INSTRUCTIONS FOR THE TASK. Exactly as written, retype all of the records that come next.

RECORDS SUPPLIED.
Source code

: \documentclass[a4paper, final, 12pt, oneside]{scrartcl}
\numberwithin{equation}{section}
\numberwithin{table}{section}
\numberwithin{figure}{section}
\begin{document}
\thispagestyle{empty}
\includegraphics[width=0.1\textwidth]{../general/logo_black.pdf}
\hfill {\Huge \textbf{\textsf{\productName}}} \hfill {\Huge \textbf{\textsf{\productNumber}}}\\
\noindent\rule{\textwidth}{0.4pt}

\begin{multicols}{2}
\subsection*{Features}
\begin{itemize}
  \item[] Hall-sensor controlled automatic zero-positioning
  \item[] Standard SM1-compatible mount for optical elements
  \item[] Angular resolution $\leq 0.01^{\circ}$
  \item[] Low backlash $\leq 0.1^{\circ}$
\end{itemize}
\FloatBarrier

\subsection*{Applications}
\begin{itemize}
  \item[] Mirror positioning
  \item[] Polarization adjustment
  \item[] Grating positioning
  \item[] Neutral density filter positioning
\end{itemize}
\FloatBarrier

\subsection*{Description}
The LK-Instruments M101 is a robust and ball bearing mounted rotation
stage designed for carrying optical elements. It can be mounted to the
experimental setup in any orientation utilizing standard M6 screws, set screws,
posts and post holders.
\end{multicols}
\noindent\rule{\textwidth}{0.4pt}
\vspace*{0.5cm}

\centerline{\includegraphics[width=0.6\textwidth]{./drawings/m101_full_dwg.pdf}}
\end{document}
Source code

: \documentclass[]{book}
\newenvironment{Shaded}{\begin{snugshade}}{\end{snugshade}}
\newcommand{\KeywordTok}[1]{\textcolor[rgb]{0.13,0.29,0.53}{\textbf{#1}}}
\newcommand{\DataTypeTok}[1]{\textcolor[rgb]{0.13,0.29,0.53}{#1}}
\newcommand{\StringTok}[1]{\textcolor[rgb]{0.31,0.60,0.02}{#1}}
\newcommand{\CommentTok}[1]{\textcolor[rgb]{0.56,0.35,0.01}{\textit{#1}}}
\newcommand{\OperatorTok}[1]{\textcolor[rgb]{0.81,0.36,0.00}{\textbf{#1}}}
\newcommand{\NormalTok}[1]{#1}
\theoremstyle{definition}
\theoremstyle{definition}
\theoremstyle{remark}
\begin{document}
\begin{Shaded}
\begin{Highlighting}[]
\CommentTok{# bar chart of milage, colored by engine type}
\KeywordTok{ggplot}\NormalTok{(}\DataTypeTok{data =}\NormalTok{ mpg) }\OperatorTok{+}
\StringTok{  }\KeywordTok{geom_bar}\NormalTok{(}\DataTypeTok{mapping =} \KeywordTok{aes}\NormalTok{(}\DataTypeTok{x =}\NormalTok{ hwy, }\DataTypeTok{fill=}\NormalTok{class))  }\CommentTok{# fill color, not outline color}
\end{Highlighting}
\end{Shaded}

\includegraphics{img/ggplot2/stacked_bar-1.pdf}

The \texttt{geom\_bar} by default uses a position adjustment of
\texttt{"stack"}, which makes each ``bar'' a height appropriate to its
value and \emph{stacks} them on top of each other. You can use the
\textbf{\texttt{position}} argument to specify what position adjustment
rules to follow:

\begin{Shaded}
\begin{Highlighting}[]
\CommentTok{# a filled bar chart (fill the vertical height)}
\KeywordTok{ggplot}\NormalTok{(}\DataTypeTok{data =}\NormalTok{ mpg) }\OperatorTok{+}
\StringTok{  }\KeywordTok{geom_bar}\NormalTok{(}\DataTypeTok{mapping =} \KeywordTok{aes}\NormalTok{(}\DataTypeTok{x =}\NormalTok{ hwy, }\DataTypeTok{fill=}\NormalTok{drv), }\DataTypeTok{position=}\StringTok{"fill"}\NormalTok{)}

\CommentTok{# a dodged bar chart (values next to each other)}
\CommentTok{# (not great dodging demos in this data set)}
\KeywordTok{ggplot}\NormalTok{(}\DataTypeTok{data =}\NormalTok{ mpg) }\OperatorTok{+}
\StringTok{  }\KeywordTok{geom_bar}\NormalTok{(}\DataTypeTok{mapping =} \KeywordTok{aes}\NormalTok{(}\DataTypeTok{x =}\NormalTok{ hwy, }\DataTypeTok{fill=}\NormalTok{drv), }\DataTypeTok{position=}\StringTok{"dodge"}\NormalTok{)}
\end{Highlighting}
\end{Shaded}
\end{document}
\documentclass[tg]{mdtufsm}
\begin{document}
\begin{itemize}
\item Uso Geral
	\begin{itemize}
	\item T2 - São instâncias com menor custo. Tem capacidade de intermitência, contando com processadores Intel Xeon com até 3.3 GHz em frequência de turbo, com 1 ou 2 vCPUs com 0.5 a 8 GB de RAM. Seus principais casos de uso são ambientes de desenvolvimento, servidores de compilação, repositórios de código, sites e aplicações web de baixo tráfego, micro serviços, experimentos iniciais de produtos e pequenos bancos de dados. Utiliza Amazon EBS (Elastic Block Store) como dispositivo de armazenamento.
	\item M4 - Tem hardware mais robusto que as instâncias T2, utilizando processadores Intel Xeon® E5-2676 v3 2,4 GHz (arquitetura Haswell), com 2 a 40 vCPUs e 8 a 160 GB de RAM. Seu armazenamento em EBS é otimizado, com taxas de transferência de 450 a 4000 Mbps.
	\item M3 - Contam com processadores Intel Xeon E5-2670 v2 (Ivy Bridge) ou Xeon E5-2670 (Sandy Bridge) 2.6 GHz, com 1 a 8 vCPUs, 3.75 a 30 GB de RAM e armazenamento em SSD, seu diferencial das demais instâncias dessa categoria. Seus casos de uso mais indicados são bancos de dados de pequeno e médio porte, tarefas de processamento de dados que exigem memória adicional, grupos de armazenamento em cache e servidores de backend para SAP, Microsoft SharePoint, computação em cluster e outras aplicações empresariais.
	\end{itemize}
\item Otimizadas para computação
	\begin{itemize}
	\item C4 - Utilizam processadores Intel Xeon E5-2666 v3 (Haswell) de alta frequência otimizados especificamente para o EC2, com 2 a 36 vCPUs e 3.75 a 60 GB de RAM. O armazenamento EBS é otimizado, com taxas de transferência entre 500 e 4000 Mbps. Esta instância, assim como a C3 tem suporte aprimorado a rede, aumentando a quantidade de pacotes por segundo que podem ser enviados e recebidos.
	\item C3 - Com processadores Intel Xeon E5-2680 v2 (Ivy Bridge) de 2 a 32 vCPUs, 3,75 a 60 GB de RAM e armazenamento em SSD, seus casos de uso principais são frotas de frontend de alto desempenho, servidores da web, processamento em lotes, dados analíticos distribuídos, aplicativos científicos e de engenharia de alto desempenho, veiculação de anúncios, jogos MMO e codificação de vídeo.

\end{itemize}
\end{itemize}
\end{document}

SOLUTION TO THIS TASK.
Source code

: \documentclass[a4paper, final, 12pt, oneside]{scrartcl}
\numberwithin{equation}{section}
\numberwithin{table}{section}
\numberwithin{figure}{section}
\begin{document}
\thispagestyle{empty}
\includegraphics[width=0.1\textwidth]{../general/logo_black.pdf}
\hfill {\Huge \textbf{\textsf{\productName}}} \hfill {\Huge \textbf{\textsf{\productNumber}}}\\
\noindent\rule{\textwidth}{0.4pt}

\begin{multicols}{2}
\subsection*{Features}
\begin{itemize}
  \item[] Hall-sensor controlled automatic zero-positioning
  \item[] Standard SM1-compatible mount for optical elements
  \item[] Angular resolution $\leq 0.01^{\circ}$
  \item[] Low backlash $\leq 0.1^{\circ}$
\end{itemize}
\FloatBarrier

\subsection*{Applications}
\begin{itemize}
  \item[] Mirror positioning
  \item[] Polarization adjustment
  \item[] Grating positioning
  \item[] Neutral density filter positioning
\end{itemize}
\FloatBarrier

\subsection*{Description}
The LK-Instruments M101 is a robust and ball bearing mounted rotation
stage designed for carrying optical elements. It can be mounted to the
experimental setup in any orientation utilizing standard M6 screws, set screws,
posts and post holders.
\end{multicols}
\noindent\rule{\textwidth}{0.4pt}
\vspace*{0.5cm}

\centerline{\includegraphics[width=0.6\textwidth]{./drawings/m101_full_dwg.pdf}}
\end{document}
Source code

: \documentclass[]{book}
\newenvironment{Shaded}{\begin{snugshade}}{\end{snugshade}}
\newcommand{\KeywordTok}[1]{\textcolor[rgb]{0.13,0.29,0.53}{\textbf{#1}}}
\newcommand{\DataTypeTok}[1]{\textcolor[rgb]{0.13,0.29,0.53}{#1}}
\newcommand{\StringTok}[1]{\textcolor[rgb]{0.31,0.60,0.02}{#1}}
\newcommand{\CommentTok}[1]{\textcolor[rgb]{0.56,0.35,0.01}{\textit{#1}}}
\newcommand{\OperatorTok}[1]{\textcolor[rgb]{0.81,0.36,0.00}{\textbf{#1}}}
\newcommand{\NormalTok}[1]{#1}
\theoremstyle{definition}
\theoremstyle{definition}
\theoremstyle{remark}
\begin{document}
\begin{Shaded}
\begin{Highlighting}[]
\CommentTok{# bar chart of milage, colored by engine type}
\KeywordTok{ggplot}\NormalTok{(}\DataTypeTok{data =}\NormalTok{ mpg) }\OperatorTok{+}
\StringTok{  }\KeywordTok{geom_bar}\NormalTok{(}\DataTypeTok{mapping =} \KeywordTok{aes}\NormalTok{(}\DataTypeTok{x =}\NormalTok{ hwy, }\DataTypeTok{fill=}\NormalTok{class))  }\CommentTok{# fill color, not outline color}
\end{Highlighting}
\end{Shaded}

\includegraphics{img/ggplot2/stacked_bar-1.pdf}

The \texttt{geom\_bar} by default uses a position adjustment of
\texttt{"stack"}, which makes each ``bar'' a height appropriate to its
value and \emph{stacks} them on top of each other. You can use the
\textbf{\texttt{position}} argument to specify what position adjustment
rules to follow:

\begin{Shaded}
\begin{Highlighting}[]
\CommentTok{# a filled bar chart (fill the vertical height)}
\KeywordTok{ggplot}\NormalTok{(}\DataTypeTok{data =}\NormalTok{ mpg) }\OperatorTok{+}
\StringTok{  }\KeywordTok{geom_bar}\NormalTok{(}\DataTypeTok{mapping =} \KeywordTok{aes}\NormalTok{(}\DataTypeTok{x =}\NormalTok{ hwy, }\DataTypeTok{fill=}\NormalTok{drv), }\DataTypeTok{position=}\StringTok{"fill"}\NormalTok{)}

\CommentTok{# a dodged bar chart (values next to each other)}
\CommentTok{# (not great dodging demos in this data set)}
\KeywordTok{ggplot}\NormalTok{(}\DataTypeTok{data =}\NormalTok{ mpg) }\OperatorTok{+}
\StringTok{  }\KeywordTok{geom_bar}\NormalTok{(}\DataTypeTok{mapping =} \KeywordTok{aes}\NormalTok{(}\DataTypeTok{x =}\NormalTok{ hwy, }\DataTypeTok{fill=}\NormalTok{drv), }\DataTypeTok{position=}\StringTok{"dodge"}\NormalTok{)}
\end{Highlighting}
\end{Shaded}
\end{document}
\documentclass[tg]{mdtufsm}
\begin{document}
\begin{itemize}
\item Uso Geral
	\begin{itemize}
	\item T2 - São instâncias com menor custo. Tem capacidade de intermitência, contando com processadores Intel Xeon com até 3.3 GHz em frequência de turbo, com 1 ou 2 vCPUs com 0.5 a 8 GB de RAM. Seus principais casos de uso são ambientes de desenvolvimento, servidores de compilação, repositórios de código, sites e aplicações web de baixo tráfego, micro serviços, experimentos iniciais de produtos e pequenos bancos de dados. Utiliza Amazon EBS (Elastic Block Store) como dispositivo de armazenamento.
	\item M4 - Tem hardware mais robusto que as instâncias T2, utilizando processadores Intel Xeon® E5-2676 v3 2,4 GHz (arquitetura Haswell), com 2 a 40 vCPUs e 8 a 160 GB de RAM. Seu armazenamento em EBS é otimizado, com taxas de transferência de 450 a 4000 Mbps.
	\item M3 - Contam com processadores Intel Xeon E5-2670 v2 (Ivy Bridge) ou Xeon E5-2670 (Sandy Bridge) 2.6 GHz, com 1 a 8 vCPUs, 3.75 a 30 GB de RAM e armazenamento em SSD, seu diferencial das demais instâncias dessa categoria. Seus casos de uso mais indicados são bancos de dados de pequeno e médio porte, tarefas de processamento de dados que exigem memória adicional, grupos de armazenamento em cache e servidores de backend para SAP, Microsoft SharePoint, computação em cluster e outras aplicações empresariais.
	\end{itemize}
\item Otimizadas para computação
	\begin{itemize}
	\item C4 - Utilizam processadores Intel Xeon E5-2666 v3 (Haswell) de alta frequência otimizados especificamente para o EC2, com 2 a 36 vCPUs e 3.75 a 60 GB de RAM. O armazenamento EBS é otimizado, com taxas de transferência entre 500 e 4000 Mbps. Esta instância, assim como a C3 tem suporte aprimorado a rede, aumentando a quantidade de pacotes por segundo que podem ser enviados e recebidos.
	\item C3 - Com processadores Intel Xeon E5-2680 v2 (Ivy Bridge) de 2 a 32 vCPUs, 3,75 a 60 GB de RAM e armazenamento em SSD, seus casos de uso principais são frotas de frontend de alto desempenho, servidores da web, processamento em lotes, dados analíticos distribuídos, aplicativos científicos e de engenharia de alto desempenho, veiculação de anúncios, jogos MMO e codificação de vídeo.

\end{itemize}
\end{itemize}
\end{document}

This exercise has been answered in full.